Instructions for the task:
Repeat the data exactly. Pictures are not part of the copy.

Data supplied:
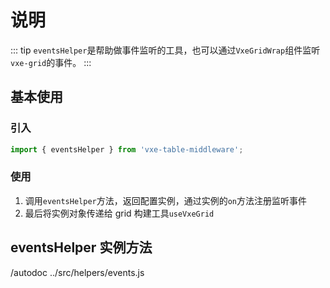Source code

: # 说明

::: tip
`eventsHelper`是帮助做事件监听的工具，也可以通过`VxeGridWrap`组件监听`vxe-grid`的事件。
:::

## 基本使用

### 引入

```js
import { eventsHelper } from 'vxe-table-middleware';
```

### 使用

1. 调用`eventsHelper`方法，返回配置实例，通过实例的`on`方法注册监听事件
2. 最后将实例对象传递给 grid 构建工具`useVxeGrid`

## eventsHelper 实例方法

/autodoc ../src/helpers/events.js
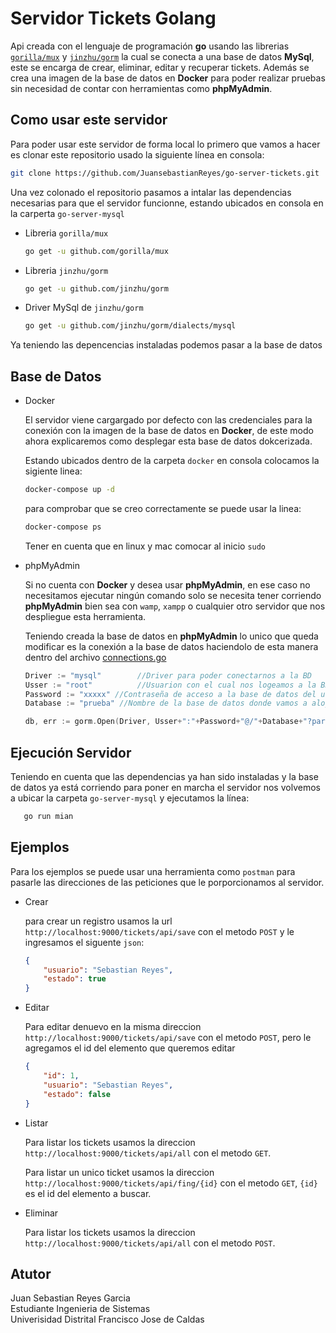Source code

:# Servidor Tickets Golang

Api creada con el lenguaje de programación **go** usando las librerias [`gorilla/mux`](https://github.com/gorilla/mux) y [`jinzhu/gorm`](https://github.com/jinzhu/gorm) la cual se conecta a una base de datos **MySql**, este se encarga de crear, eliminar, editar y recuperar tickets. Además se crea una imagen de la base de datos en **Docker** para poder realizar pruebas sin necesidad de contar con herramientas como **phpMyAdmin**.


## Como usar este servidor 


Para poder usar este servidor de forma local lo primero que vamos a hacer es clonar este repositorio usado la siguiente línea en consola:

```sh
git clone https://github.com/JuansebastianReyes/go-server-tickets.git
```

Una vez colonado el repositorio pasamos a intalar las dependencias necesarias para que el servidor funcionne, estando ubicados en consola en la carperta `go-server-mysql`

* Libreria `gorilla/mux`

    ```sh
    go get -u github.com/gorilla/mux
    ```

* Libreria `jinzhu/gorm`

    ```sh
    go get -u github.com/jinzhu/gorm
    ```

* Driver MySql de `jinzhu/gorm`

    ```sh
    go get -u github.com/jinzhu/gorm/dialects/mysql
    ```

Ya teniendo las depencencias instaladas podemos pasar a la base de datos 

## Base de Datos 

* Docker 

    El servidor viene cargargado por defecto con las credenciales para la conexión con la imagen de la base de datos en **Docker**, de este modo ahora explicaremos como desplegar esta base de datos dokcerizada. 

    Estando ubicados dentro de la carpeta `docker` en consola colocamos la sigiente linea:

    ```sh
    docker-compose up -d 
    ```

    para comprobar que se creo correctamente se puede usar la linea:

    ```sh
    docker-compose ps
    ```

    Tener en cuenta que en linux y mac comocar al inicio `sudo`

* phpMyAdmin 
    


    Si no cuenta con **Docker** y desea usar **phpMyAdmin**, en ese caso no necesitamos ejecutar ningún comando solo se necesita tener corriendo **phpMyAdmin** bien sea con `wamp`, `xampp` o cualquier otro servidor que nos despliegue esta herramienta.

    Teniendo creada la base de datos en **phpMyAdmin** lo unico que queda modificar es la conexión a la base de datos haciendolo de esta manera dentro del archivo [connections.go](https://github.com/JuansebastianReyes/go-server-tickets/blob/master/go-server-mysql/commons/connections.go)

    ```go
	Driver := "mysql"        //Driver para poder conectarnos a la BD
	Usser := "root"          //Usuarion con el cual nos logeamos a la BD
	Password := "xxxxx" //Contraseña de acceso a la base de datos del usuario
	Database := "prueba" //Nombre de la base de datos donde vamos a alojar los datos

	db, err := gorm.Open(Driver, Usser+":"+Password+"@/"+Database+"?parseTime=true")
    ```

## Ejecución Servidor 

Teniendo en cuenta que las dependencias ya han sido instaladas y la base de datos ya está corriendo para poner en marcha el servidor nos volvemos a ubicar la carpeta `go-server-mysql` y ejecutamos la línea:

```sh
   go run mian
```

## Ejemplos 

Para los ejemplos se puede usar una herramienta como `postman` para pasarle las direcciones de las peticiones que le porporcionamos al servidor.

* Crear
    
    para crear un registro usamos la url `http://localhost:9000/tickets/api/save` con el metodo `POST` y le ingresamos el siguente `json`: 

    ```json 
    {
        "usuario": "Sebastian Reyes",
        "estado": true
    }
    ```
* Editar 

    Para editar denuevo en la misma direccion `http://localhost:9000/tickets/api/save` con el metodo `POST`, pero le agregamos el id del elemento que queremos editar 

    ```json 
    {
        "id": 1,
        "usuario": "Sebastian Reyes",
        "estado": false
    }
    ```

* Listar 

    Para listar los tickets usamos la direccion `http://localhost:9000/tickets/api/all` con el metodo `GET`.

    Para listar un unico ticket usamos la direccion `http://localhost:9000/tickets/api/fing/{id}` con el metodo `GET`, `{id}` es el id del elemento a buscar.


* Eliminar 

    Para listar los tickets usamos la direccion `http://localhost:9000/tickets/api/all` con el metodo `POST`.



## Atutor

Juan Sebastian Reyes Garcia  
Estudiante Ingenieria de Sistemas  
Univerisidad Distrital Francisco Jose de Caldas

Result for this exercise:
Source code

: # 说明

::: tip
`eventsHelper`是帮助做事件监听的工具，也可以通过`VxeGridWrap`组件监听`vxe-grid`的事件。
:::

## 基本使用

### 引入

```js
import { eventsHelper } from 'vxe-table-middleware';
```

### 使用

1. 调用`eventsHelper`方法，返回配置实例，通过实例的`on`方法注册监听事件
2. 最后将实例对象传递给 grid 构建工具`useVxeGrid`

## eventsHelper 实例方法

/autodoc ../src/helpers/events.js
Source code

:# Servidor Tickets Golang

Api creada con el lenguaje de programación **go** usando las librerias [`gorilla/mux`](https://github.com/gorilla/mux) y [`jinzhu/gorm`](https://github.com/jinzhu/gorm) la cual se conecta a una base de datos **MySql**, este se encarga de crear, eliminar, editar y recuperar tickets. Además se crea una imagen de la base de datos en **Docker** para poder realizar pruebas sin necesidad de contar con herramientas como **phpMyAdmin**.


## Como usar este servidor 


Para poder usar este servidor de forma local lo primero que vamos a hacer es clonar este repositorio usado la siguiente línea en consola:

```sh
git clone https://github.com/JuansebastianReyes/go-server-tickets.git
```

Una vez colonado el repositorio pasamos a intalar las dependencias necesarias para que el servidor funcionne, estando ubicados en consola en la carperta `go-server-mysql`

* Libreria `gorilla/mux`

    ```sh
    go get -u github.com/gorilla/mux
    ```

* Libreria `jinzhu/gorm`

    ```sh
    go get -u github.com/jinzhu/gorm
    ```

* Driver MySql de `jinzhu/gorm`

    ```sh
    go get -u github.com/jinzhu/gorm/dialects/mysql
    ```

Ya teniendo las depencencias instaladas podemos pasar a la base de datos 

## Base de Datos 

* Docker 

    El servidor viene cargargado por defecto con las credenciales para la conexión con la imagen de la base de datos en **Docker**, de este modo ahora explicaremos como desplegar esta base de datos dokcerizada. 

    Estando ubicados dentro de la carpeta `docker` en consola colocamos la sigiente linea:

    ```sh
    docker-compose up -d 
    ```

    para comprobar que se creo correctamente se puede usar la linea:

    ```sh
    docker-compose ps
    ```

    Tener en cuenta que en linux y mac comocar al inicio `sudo`

* phpMyAdmin 
    


    Si no cuenta con **Docker** y desea usar **phpMyAdmin**, en ese caso no necesitamos ejecutar ningún comando solo se necesita tener corriendo **phpMyAdmin** bien sea con `wamp`, `xampp` o cualquier otro servidor que nos despliegue esta herramienta.

    Teniendo creada la base de datos en **phpMyAdmin** lo unico que queda modificar es la conexión a la base de datos haciendolo de esta manera dentro del archivo [connections.go](https://github.com/JuansebastianReyes/go-server-tickets/blob/master/go-server-mysql/commons/connections.go)

    ```go
	Driver := "mysql"        //Driver para poder conectarnos a la BD
	Usser := "root"          //Usuarion con el cual nos logeamos a la BD
	Password := "xxxxx" //Contraseña de acceso a la base de datos del usuario
	Database := "prueba" //Nombre de la base de datos donde vamos a alojar los datos

	db, err := gorm.Open(Driver, Usser+":"+Password+"@/"+Database+"?parseTime=true")
    ```

## Ejecución Servidor 

Teniendo en cuenta que las dependencias ya han sido instaladas y la base de datos ya está corriendo para poner en marcha el servidor nos volvemos a ubicar la carpeta `go-server-mysql` y ejecutamos la línea:

```sh
   go run mian
```

## Ejemplos 

Para los ejemplos se puede usar una herramienta como `postman` para pasarle las direcciones de las peticiones que le porporcionamos al servidor.

* Crear
    
    para crear un registro usamos la url `http://localhost:9000/tickets/api/save` con el metodo `POST` y le ingresamos el siguente `json`: 

    ```json 
    {
        "usuario": "Sebastian Reyes",
        "estado": true
    }
    ```
* Editar 

    Para editar denuevo en la misma direccion `http://localhost:9000/tickets/api/save` con el metodo `POST`, pero le agregamos el id del elemento que queremos editar 

    ```json 
    {
        "id": 1,
        "usuario": "Sebastian Reyes",
        "estado": false
    }
    ```

* Listar 

    Para listar los tickets usamos la direccion `http://localhost:9000/tickets/api/all` con el metodo `GET`.

    Para listar un unico ticket usamos la direccion `http://localhost:9000/tickets/api/fing/{id}` con el metodo `GET`, `{id}` es el id del elemento a buscar.


* Eliminar 

    Para listar los tickets usamos la direccion `http://localhost:9000/tickets/api/all` con el metodo `POST`.



## Atutor

Juan Sebastian Reyes Garcia  
Estudiante Ingenieria de Sistemas  
Univerisidad Distrital Francisco Jose de Caldas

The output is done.